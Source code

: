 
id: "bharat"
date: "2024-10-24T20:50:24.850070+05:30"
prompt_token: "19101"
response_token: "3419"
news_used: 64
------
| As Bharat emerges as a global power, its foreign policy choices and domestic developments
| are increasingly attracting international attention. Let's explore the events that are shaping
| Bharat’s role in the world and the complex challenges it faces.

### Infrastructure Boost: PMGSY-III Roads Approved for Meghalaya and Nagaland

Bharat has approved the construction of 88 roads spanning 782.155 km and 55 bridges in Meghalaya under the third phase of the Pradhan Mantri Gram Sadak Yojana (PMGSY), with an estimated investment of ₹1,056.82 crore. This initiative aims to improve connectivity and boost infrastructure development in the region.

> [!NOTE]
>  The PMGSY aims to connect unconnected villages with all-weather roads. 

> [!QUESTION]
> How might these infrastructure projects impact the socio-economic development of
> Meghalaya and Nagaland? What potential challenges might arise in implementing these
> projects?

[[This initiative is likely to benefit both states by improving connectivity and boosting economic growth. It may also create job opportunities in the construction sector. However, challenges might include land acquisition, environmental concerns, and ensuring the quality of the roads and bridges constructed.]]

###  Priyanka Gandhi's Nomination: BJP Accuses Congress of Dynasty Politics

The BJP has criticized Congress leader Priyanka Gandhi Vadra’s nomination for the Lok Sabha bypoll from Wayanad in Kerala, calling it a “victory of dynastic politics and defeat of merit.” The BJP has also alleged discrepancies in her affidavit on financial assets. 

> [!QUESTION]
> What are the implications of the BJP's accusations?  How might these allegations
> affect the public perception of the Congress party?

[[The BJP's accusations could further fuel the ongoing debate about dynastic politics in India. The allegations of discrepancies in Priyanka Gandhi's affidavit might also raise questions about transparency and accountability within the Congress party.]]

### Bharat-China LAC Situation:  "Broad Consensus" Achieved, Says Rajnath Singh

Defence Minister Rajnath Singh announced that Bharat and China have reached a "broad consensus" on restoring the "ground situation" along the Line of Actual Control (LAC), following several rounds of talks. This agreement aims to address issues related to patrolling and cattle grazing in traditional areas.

☆ ☆ ☆ ☆ ☆

▶ **What is needed**
The lines from the one containing "### Bharat-China LAC" through the final line of the listing above are to be repeated exactly, and nothing else is to be printed.

▶ **Written response**
### Bharat-China LAC Situation:  "Broad Consensus" Achieved, Says Rajnath Singh

Defence Minister Rajnath Singh announced that Bharat and China have reached a "broad consensus" on restoring the "ground situation" along the Line of Actual Control (LAC), following several rounds of talks. This agreement aims to address issues related to patrolling and cattle grazing in traditional areas.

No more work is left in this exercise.